Part way up the hill, a woman emerged from one of the rows of apples. She held a camera, and asked if we’d be willing to pose for a photograph for a nearby small town newspaper. At first, I was uncomfortable with her request. I hardly feel like my best self these days, and it’s been a long time since I’ve felt well enough to wear anything other than yoga pants. I didn’t have any makeup on and my hair was pulled back in a loose ponytail because that’s about all I can muster these days. I didn’t like posing for the camera. I felt exposed and raw. It’s hard for me to smile these days, due to the emotional blunting caused by the drug.
I did it.
More importantly, I was there: taking in the view from the orchard, grateful to see the apple trees heavy with fruit; able to appreciate the leaves turning from green to red and yellow and brown.
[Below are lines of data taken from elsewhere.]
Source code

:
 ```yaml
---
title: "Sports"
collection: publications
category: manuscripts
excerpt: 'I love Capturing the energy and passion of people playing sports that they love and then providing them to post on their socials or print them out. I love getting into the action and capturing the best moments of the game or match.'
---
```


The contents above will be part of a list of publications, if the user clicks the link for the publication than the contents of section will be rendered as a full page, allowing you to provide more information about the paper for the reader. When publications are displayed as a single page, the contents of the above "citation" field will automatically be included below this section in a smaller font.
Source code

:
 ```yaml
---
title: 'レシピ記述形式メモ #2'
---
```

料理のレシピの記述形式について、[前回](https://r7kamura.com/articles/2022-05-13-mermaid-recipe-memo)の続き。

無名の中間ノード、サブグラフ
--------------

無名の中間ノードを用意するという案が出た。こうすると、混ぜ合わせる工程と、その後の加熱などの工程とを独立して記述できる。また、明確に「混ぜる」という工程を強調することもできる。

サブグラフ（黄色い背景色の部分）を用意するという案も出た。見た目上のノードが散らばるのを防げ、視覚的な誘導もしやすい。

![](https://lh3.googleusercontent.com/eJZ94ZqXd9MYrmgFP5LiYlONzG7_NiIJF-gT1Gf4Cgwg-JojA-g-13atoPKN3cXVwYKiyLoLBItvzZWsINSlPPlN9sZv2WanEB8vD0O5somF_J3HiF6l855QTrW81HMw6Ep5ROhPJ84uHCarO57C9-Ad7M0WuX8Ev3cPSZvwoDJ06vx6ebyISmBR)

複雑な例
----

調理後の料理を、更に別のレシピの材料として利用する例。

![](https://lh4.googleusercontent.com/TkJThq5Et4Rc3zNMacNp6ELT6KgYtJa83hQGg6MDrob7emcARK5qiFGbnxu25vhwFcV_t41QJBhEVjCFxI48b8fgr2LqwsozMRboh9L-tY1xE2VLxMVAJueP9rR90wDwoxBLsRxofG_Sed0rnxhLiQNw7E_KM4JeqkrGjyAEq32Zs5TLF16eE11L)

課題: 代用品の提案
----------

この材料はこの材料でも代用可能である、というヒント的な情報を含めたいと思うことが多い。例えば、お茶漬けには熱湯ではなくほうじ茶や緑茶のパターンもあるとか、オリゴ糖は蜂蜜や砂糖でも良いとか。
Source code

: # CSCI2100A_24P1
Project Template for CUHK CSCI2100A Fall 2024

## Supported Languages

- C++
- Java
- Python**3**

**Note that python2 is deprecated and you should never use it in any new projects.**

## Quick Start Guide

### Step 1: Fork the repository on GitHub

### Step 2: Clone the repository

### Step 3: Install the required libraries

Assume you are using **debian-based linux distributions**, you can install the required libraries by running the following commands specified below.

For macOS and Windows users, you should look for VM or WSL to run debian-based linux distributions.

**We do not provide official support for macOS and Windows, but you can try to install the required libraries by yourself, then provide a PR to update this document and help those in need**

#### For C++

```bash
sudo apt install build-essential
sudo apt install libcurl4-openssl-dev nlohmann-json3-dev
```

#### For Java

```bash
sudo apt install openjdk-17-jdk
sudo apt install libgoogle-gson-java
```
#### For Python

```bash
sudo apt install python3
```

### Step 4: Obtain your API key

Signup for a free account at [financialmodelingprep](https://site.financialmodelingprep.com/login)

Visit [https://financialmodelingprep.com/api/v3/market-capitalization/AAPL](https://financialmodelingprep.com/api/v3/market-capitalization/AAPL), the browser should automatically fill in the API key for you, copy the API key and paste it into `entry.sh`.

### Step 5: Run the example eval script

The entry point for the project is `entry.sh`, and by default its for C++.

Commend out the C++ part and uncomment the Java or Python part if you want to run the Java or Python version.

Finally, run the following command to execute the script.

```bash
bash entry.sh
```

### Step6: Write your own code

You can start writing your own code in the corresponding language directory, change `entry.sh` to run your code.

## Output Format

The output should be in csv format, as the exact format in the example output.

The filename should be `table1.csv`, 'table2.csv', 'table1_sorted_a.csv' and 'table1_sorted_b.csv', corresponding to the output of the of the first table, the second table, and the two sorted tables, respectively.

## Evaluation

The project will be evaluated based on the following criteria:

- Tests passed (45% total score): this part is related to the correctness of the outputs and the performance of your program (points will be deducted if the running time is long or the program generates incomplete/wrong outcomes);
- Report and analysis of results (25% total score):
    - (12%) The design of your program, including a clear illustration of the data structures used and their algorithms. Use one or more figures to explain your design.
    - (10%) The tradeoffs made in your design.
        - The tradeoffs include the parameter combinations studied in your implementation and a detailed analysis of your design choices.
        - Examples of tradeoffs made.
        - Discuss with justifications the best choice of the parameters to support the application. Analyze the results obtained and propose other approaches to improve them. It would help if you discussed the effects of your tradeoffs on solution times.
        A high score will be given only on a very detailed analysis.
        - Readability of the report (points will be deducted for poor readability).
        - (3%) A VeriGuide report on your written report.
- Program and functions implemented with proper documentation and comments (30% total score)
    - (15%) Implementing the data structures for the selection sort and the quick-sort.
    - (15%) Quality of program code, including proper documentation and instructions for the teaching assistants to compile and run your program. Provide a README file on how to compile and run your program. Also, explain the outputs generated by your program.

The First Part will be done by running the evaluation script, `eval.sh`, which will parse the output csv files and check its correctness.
I couldn’t have gone apple picking 13 months ago.
And this year, I was able to go with assistance.
This is where I am today.
Caught in an the middle place.
Desperately uncomfortable, but alive.
I’m here, limping along, like everyone else.
I’m challenging myself to write more, to paint more, to get out more… but many times, I am still too sick.
I hope that next year at this time, I’ll be able to easily attend Rosh Hashana services, to listen to the rabbis words, and feel that my life has been enriched in ways that I cannot yet imagine. For now, l’ll dip my apple into honey and wish everyone a sweet year filled with good health and happiness. If there is a reason for my suffering, I sincerely pray that it will one day end so that I can be of service to others who are going through their own dark times.
For now, apparently, it is still my time to receive.
I’m sharing a photograph of myself, the way I am right now, in hopes that one day I will be able to look at photos of myself and see how far I have come.
For better or for worse, what has changed for you in the last 13 months?